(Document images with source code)
- - - - -

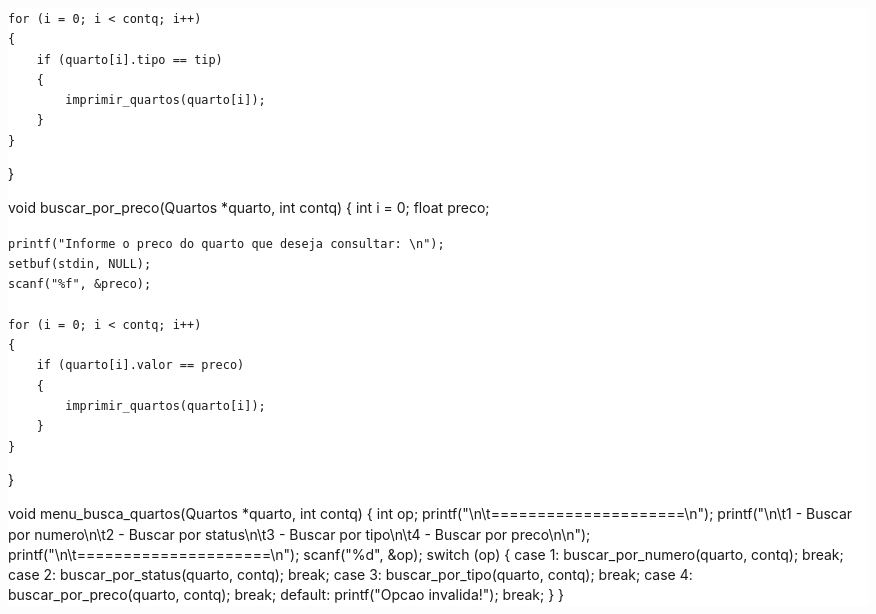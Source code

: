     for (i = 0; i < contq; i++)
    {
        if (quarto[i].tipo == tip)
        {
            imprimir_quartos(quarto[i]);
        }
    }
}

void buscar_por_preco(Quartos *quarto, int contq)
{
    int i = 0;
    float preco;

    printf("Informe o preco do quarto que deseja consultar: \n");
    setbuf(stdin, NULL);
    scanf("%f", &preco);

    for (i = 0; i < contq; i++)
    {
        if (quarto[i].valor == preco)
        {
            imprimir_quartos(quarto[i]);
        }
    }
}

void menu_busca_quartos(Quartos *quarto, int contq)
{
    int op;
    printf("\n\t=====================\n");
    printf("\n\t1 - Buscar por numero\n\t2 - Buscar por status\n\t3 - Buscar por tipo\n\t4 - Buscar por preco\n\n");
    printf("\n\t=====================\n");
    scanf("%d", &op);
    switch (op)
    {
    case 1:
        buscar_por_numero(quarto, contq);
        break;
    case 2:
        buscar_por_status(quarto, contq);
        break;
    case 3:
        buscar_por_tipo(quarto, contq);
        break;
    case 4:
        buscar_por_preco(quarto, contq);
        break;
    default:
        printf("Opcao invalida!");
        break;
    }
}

- - - - -

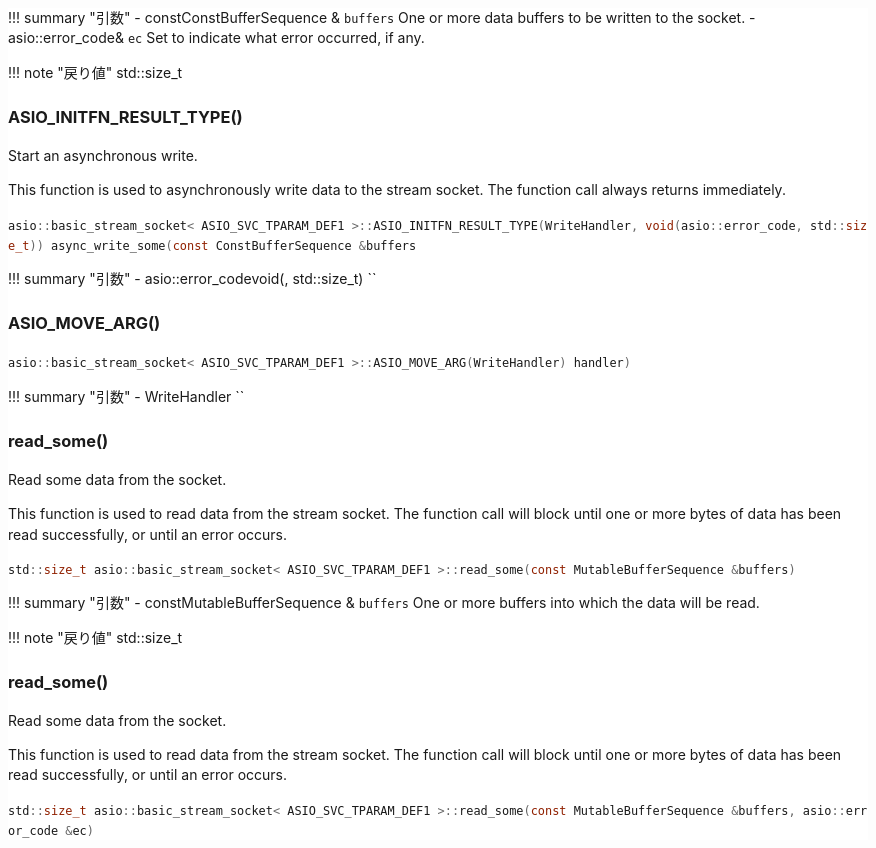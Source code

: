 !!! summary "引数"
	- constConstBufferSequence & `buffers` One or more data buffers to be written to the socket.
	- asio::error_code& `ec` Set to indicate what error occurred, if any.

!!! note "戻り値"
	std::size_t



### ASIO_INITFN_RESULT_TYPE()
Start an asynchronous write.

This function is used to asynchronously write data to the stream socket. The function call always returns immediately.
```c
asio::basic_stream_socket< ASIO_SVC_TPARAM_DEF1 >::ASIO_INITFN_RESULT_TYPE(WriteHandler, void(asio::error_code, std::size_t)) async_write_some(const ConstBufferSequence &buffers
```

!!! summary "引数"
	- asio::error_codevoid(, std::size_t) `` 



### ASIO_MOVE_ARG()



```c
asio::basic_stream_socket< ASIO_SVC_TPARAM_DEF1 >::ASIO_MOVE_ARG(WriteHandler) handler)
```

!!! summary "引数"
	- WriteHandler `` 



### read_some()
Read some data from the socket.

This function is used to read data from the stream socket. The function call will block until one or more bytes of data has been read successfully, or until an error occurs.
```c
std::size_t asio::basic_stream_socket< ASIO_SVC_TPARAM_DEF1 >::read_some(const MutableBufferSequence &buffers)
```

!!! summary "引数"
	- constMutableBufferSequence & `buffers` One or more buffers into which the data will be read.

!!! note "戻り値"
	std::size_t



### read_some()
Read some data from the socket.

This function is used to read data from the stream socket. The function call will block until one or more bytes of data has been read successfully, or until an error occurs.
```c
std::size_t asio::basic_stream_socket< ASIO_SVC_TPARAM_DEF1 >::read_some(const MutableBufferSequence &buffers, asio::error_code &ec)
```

- - - - -

» **WHAT YOU ARE ASKED TO DO**
In the entries above, find each line with "data" and copy it.

» **REPLY**
	- constConstBufferSequence & `buffers` One or more data buffers to be written to the socket.
This function is used to asynchronously write data to the stream socket. The function call always returns immediately.
Read some data from the socket.
This function is used to read data from the stream socket. The function call will block until one or more bytes of data has been read successfully, or until an error occurs.
	- constMutableBufferSequence & `buffers` One or more buffers into which the data will be read.
Read some data from the socket.
This function is used to read data from the stream socket. The function call will block until one or more bytes of data has been read successfully, or until an error occurs.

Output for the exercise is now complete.